This session, though it began as a regular kind of rehearsal, had become something more complex and interesting: a rehearsal that was asking some fundamental questions about how acting works. These questions addressed the issues of the relationship between the actor and he role, which is the central question in this research project. I had a feeling now that we were at last having the conversation I had been waiting for over two years for. We were even asking, ‘what happens when actors play clown texts and vice versa?

The next big question, having decided to ‘be ourselves in the role’ (easier said than done), was whether and how I could transfer this knowledge back into the realm of orthodox theatre and acting? Are we moving back towards other methods of actor training, and if so, which? Meisner comes to mind first of all, as do David Mamet words.

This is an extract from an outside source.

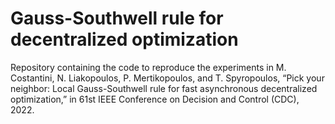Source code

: # Gauss-Southwell rule for decentralized optimization

Repository containing the code to reproduce the experiments in M. Costantini, N. Liakopoulos, P. Mertikopoulos, and T. Spyropoulos, “Pick your neighbor: Local Gauss-Southwell rule for fast asynchronous decentralized optimization,” in 61st IEEE Conference on Decision and Control (CDC), 2022.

The performance. Basically, it was a rough gig. We didn’t stand our ground and remain true to ourselves-playing-the-roles. There is no excuse for this other than to look to our own performances. Having said that, there were some mitigating circumstances. The idea of the introduction didn’t work. I don’t think introducing clown, as clowns, ever really comes off. It’s far too clever. A clown presenter can exist, but he wouldn’t say much that made sense. We also altered the ending, due to problems with props, at the last minute.

But more than this, the cabaret context was not in our favour. What is it about cabarets that escapes clowns? I have been performing in and watching quite a few over these past weeks. They are superficially different kinds of places, ranging from smoky squats to west end burlesque. But they still seem to have something in common, and it is a something which doesn’t sit well with clown, perhaps.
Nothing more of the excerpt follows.